Labor and Employment Law
Delaware Court of Chancery Denies Walmart’s Motion to Dismiss in Pension Funds Cases
By Jane Michetti, JD Candidate 2023, Widener Commonwealth Law School
On April 12, 2023, the Delaware Court of Chancery issued an opinion denying a motion filed by Walmart Inc. (the “Defendant”) and ten of its former and current officers and directors to dismiss a lawsuit filed by public pension funds (the “Plaintiff”). The pension funds, who are also Walmart’s stockholders, stated in their complaint that directors and officers breached their fiduciary duties, causing a decline in value of their shares of Walmart stock. The pension funds alleged that directors and officers knowingly caused Walmart to fail to comply with its obligations under the federal Controlled Substances Act as a distributor (the “Distributor Issues”) and as a dispenser (the “Pharmacy Issues”) of opioids and under the settlement with the U.S. Drug Enforcement Agency (the “DEA Issues”). Three claims were raised by the plaintiff: an Information-Systems Claim (failure to make good faith efforts to establish information system for compliance monitoring), a Red-Flags Claim (conscious ignorance of non-compliance) and a Massey Claim (putting financial gains over legal compliance). Walmart argued in its motion that the claims need to be dismissed because they are untimely.
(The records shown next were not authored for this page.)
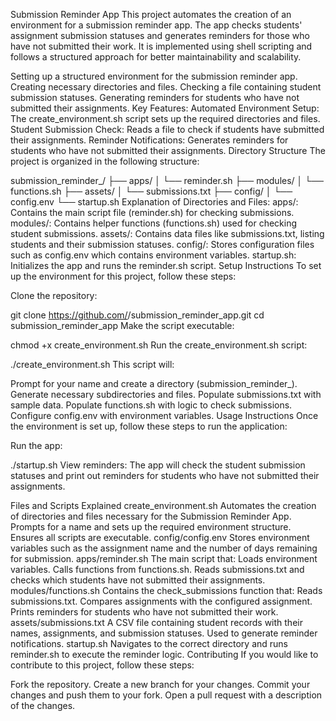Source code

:Submission Reminder App
This project automates the creation of an environment for a submission reminder app. The app checks students' assignment submission statuses and generates reminders for those who have not submitted their work. It is implemented using shell scripting and follows a structured approach for better maintainability and scalability.

Setting up a structured environment for the submission reminder app.
Creating necessary directories and files.
Checking a file containing student submission statuses.
Generating reminders for students who have not submitted their assignments.
Key Features:
Automated Environment Setup: The create_environment.sh script sets up the required directories and files.
Student Submission Check: Reads a file to check if students have submitted their assignments.
Reminder Notifications: Generates reminders for students who have not submitted their assignments.
Directory Structure
The project is organized in the following structure:

submission_reminder_<yourName>/
├── apps/
│   └── reminder.sh
├── modules/
│   └── functions.sh
├── assets/
│   └── submissions.txt
├── config/
│   └── config.env
└── startup.sh
Explanation of Directories and Files:
apps/: Contains the main script file (reminder.sh) for checking submissions.
modules/: Contains helper functions (functions.sh) used for checking student submissions.
assets/: Contains data files like submissions.txt, listing students and their submission statuses.
config/: Stores configuration files such as config.env which contains environment variables.
startup.sh: Initializes the app and runs the reminder.sh script.
Setup Instructions
To set up the environment for this project, follow these steps:

Clone the repository:

git clone https://github.com/<your-github-username>/submission_reminder_app.git
cd submission_reminder_app
Make the script executable:

chmod +x create_environment.sh
Run the create_environment.sh script:

./create_environment.sh
This script will:

Prompt for your name and create a directory (submission_reminder_<yourName>).
Generate necessary subdirectories and files.
Populate submissions.txt with sample data.
Populate functions.sh with logic to check submissions.
Configure config.env with environment variables.
Usage Instructions
Once the environment is set up, follow these steps to run the application:

Run the app:

./startup.sh
View reminders: The app will check the student submission statuses and print out reminders for students who have not submitted their assignments.

Files and Scripts Explained
create_environment.sh
Automates the creation of directories and files necessary for the Submission Reminder App.
Prompts for a name and sets up the required environment structure.
Ensures all scripts are executable.
config/config.env
Stores environment variables such as the assignment name and the number of days remaining for submission.
apps/reminder.sh
The main script that:
Loads environment variables.
Calls functions from functions.sh.
Reads submissions.txt and checks which students have not submitted their assignments.
modules/functions.sh
Contains the check_submissions function that:
Reads submissions.txt.
Compares assignments with the configured assignment.
Prints reminders for students who have not submitted their work.
assets/submissions.txt
A CSV file containing student records with their names, assignments, and submission statuses.
Used to generate reminder notifications.
startup.sh
Navigates to the correct directory and runs reminder.sh to execute the reminder logic.
Contributing
If you would like to contribute to this project, follow these steps:

Fork the repository.
Create a new branch for your changes.
Commit your changes and push them to your fork.
Open a pull request with a description of the changes.
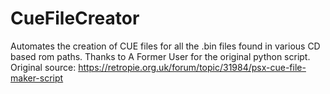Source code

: # CueFileCreator
Automates the creation of CUE files for all the .bin files found in various CD based rom paths.  Thanks to A Former User for the original python script.
Original source: https://retropie.org.uk/forum/topic/31984/psx-cue-file-maker-script

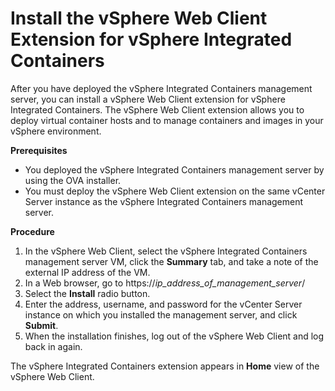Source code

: # Install the vSphere Web Client Extension for vSphere Integrated Containers #

After you have deployed the vSphere Integrated Containers management server, you can install a vSphere Web Client extension for vSphere Integrated Containers. The vSphere Web Client extension allows you to deploy virtual container hosts and to manage containers and images in your vSphere environment.

**Prerequisites**

* You deployed the vSphere Integrated Containers management server by using the OVA installer.
* You must deploy the vSphere Web Client extension on the same vCenter Server instance as the vSphere Integrated Containers management server.

**Procedure**

1. In the vSphere Web Client, select the vSphere Integrated Containers management server VM, click the **Summary** tab, and take a note of the external IP address of the VM.
2. In a Web browser, go to https://*ip_address_of_management_server*/
3. Select the **Install** radio button.
4. Enter the address, username, and password for the vCenter Server instance on which you installed the management server, and click **Submit**.
5. When the installation finishes, log out of the vSphere Web Client and log back in again.

 The vSphere Integrated Containers extension appears in **Home** view of the vSphere Web Client. 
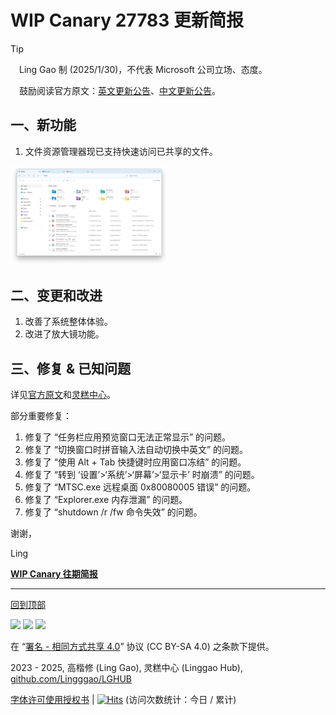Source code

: <SPAN ID = 'HEAD'/>

# WIP Canary 27783 更新简报

> [!TIP]
>
> &emsp;Ling Gao 制 (2025/1/30)，不代表 Microsoft 公司立场、态度。
>
> &emsp;鼓励阅读官方原文：[英文更新公告](https://blogs.windows.com/windows-insider/2025/01/29/announcing-windows-11-insider-preview-build-27783-canary-channel)、[中文更新公告](https://aka.ms/AAu4bad)。

## 一、新功能

1. 文件资源管理器现已支持快速访问已共享的文件。

<img src="Images/27783_1.png" width = "50%" />

## 二、变更和改进

1. 改善了系统整体体验。
2. 改进了放大镜功能。

## 三、修复 & 已知问题

详见[官方原文](https://blogs.windows.com/windows-insider/2025/01/29/announcing-windows-11-insider-preview-build-27783-canary-channel)和[灵糕中心](https://github.com/Lingggao/LGHUB)。

部分重要修复：

1. 修复了 “任务栏应用预览窗口无法正常显示” 的问题。
2. 修复了 “切换窗口时拼音输入法自动切换中英文” 的问题。
3. 修复了 “使用 Alt + Tab 快捷键时应用窗口冻结” 的问题。
4. 修复了 “转到 ‘设置’>‘系统’>‘屏幕’>‘显示卡’ 时崩溃” 的问题。
5. 修复了 “MTSC.exe 远程桌面 0x80080005 错误” 的问题。
6. 修复了 “Explorer.exe 内存泄漏” 的问题。
7. 修复了 “shutdown /r /fw 命令失效” 的问题。

谢谢，

Ling

[**WIP Canary 往期简报**](Documents/Canary_Previous)

---

[回到顶部](#HEAD)

<img src="https://mirrors.creativecommons.org/presskit/icons/cc.xlarge.png" width = "3%" /> <img src="https://mirrors.creativecommons.org/presskit/icons/by.xlarge.png" width = "3%" /> <img src="https://mirrors.creativecommons.org/presskit/icons/sa.xlarge.png" width = "3%" />

在 “[署名 - 相同方式共享 4.0](https://creativecommons.org/licenses/by-sa/4.0/legalcode.zh-Hans)” 协议 (CC BY-SA 4.0) 之条款下提供。

2023 - 2025, 高楷修 (Ling Gao), 灵糕中心 (Linggao Hub), [github.com/Lingggao/LGHUB](https://github.com/Lingggao/LGHUB)

[字体许可使用授权书](Images/字体许可使用授权书.png) | [![Hits](https://hits.seeyoufarm.com/api/count/incr/badge.svg?url=https%3A%2F%2Fgithub.com%2FLingggao%2FLGHUB&count_bg=%23737373&title_bg=%230078D7&icon=microsoft.svg&icon_color=%23FFFFFF&title=LGHUB&edge_flat=false)](https://hits.seeyoufarm.com) (访问次数统计：今日 / 累计)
The Court applied the separate accrual approach consisting of three steps to see if the claims were timely accrued and therefore were timely. The first step is to identify a lookback date, which usually is the date the suit was filed, but can also be when plaintiffs made efforts to obtain the records. That date was determined to be May 4, 2020. The second step is to identify the actionable period by subtracting an analogous statute of limitation period. The analogous statute of limitation is three years; therefore the actionable period started on May 4, 2017. The third step is to identify whether the alleged conduct took place during the actionable period. The Court concluded that the Distributor Issues and the Pharmacy Issues were in fact timely, but the DEA Issues were not timely since the settlement agreement with the DEA expired March 11, 2015, before the start of the actionable period. However, the Court also concluded that the DEA Issues could be timely by applying equitable tolling doctrine, which can help push back the starting date of the actionable period.
The Court opined that Walmart’s defense of laches could be applied at this pleading stage of the proceedings only “if it is clear from the face of the complaint that the claims are time-barred.” Therefore, the motion was denied, subject to further proceedings.